Hallie Jackson and A.B. Stoddard discussed the ways in which Trump is pandering to American Jews to break what Politico reported was Democratic "stranglehold" over them. I have issues with that phrasing...I mean, most Jews I know are basically concerned with social justice and open to questioning authority and concerned with lifting up the most vulnerable among us (who even in America can include us Jews.) So I would hardly call it a stranglehold. Really more of an alliance of heart and values. But okay, Politico, they have us in a stranglehold. Whatever.
Stoddard characterized the Democratic leadership as "panicked" at the Republican threat to steal all the Jews away from the Democrats. She reminded us that Nancy Pelosi and Steny Hoyer spoke at AIPAC to reassure the American-Israeli group that our friendship with Israel is still strong, and support for Israel should not be a wedge issue, used to for division. Again, I'm taking issue with the phrasing...I'm not sure Nancy Pelosi has ever "panicked" about anything in her life, but okay. And while American Jews are certainly feeling insecure in this country in a way they hadn't in a couple of generations thanks to the legitimization of Trump's rhetoric and tactics, most of us know which party has our backs. I'm pretty sure Pelosi and Hoyer know that.
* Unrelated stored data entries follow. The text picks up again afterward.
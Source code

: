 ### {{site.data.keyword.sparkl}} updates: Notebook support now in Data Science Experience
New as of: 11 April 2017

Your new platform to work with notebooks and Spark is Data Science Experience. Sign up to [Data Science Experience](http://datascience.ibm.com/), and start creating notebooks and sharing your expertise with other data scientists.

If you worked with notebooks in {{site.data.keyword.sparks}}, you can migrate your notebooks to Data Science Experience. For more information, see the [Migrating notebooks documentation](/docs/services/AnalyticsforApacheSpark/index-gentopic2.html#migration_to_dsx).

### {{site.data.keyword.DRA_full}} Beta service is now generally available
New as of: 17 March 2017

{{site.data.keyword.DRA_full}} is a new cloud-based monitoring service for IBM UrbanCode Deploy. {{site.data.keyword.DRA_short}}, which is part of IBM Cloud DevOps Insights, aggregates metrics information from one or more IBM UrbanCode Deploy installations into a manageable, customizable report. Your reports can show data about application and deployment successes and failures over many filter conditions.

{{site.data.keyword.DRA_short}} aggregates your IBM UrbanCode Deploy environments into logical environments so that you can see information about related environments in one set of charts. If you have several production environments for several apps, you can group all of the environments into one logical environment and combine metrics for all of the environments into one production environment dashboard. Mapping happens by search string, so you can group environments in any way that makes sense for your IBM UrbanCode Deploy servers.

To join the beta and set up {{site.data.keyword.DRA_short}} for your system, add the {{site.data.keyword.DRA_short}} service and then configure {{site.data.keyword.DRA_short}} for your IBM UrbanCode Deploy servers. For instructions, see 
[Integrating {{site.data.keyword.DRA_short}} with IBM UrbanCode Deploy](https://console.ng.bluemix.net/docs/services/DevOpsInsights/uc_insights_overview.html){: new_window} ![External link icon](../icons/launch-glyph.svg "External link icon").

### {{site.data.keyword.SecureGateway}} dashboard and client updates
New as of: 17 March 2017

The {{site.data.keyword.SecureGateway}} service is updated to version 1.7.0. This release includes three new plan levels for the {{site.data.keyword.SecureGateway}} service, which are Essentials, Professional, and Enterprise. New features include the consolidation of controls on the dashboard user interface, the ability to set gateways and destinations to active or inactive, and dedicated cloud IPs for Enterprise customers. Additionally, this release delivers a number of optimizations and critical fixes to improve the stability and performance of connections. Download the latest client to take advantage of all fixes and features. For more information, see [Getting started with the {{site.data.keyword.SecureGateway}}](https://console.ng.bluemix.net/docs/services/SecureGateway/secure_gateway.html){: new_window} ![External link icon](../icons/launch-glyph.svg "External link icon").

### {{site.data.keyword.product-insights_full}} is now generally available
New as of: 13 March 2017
Jonathan Allen made this very point brilliantly, outlining just how preposterous it was for Trump to use a term that riffs on the First Book of the Torah, "Jexodus," to lie about us abandoning the Democrats in droves. Not only that, he made it clear how repulsive and twisted it continues to be for any Jew worth their salt to support this man and his immigration policies. I mean, some do — a small percentage of Jews are Republicans — but the biggest supporters of Israel in America are evangelical Christians, and lemme tell you - it ain't because they love the Jews.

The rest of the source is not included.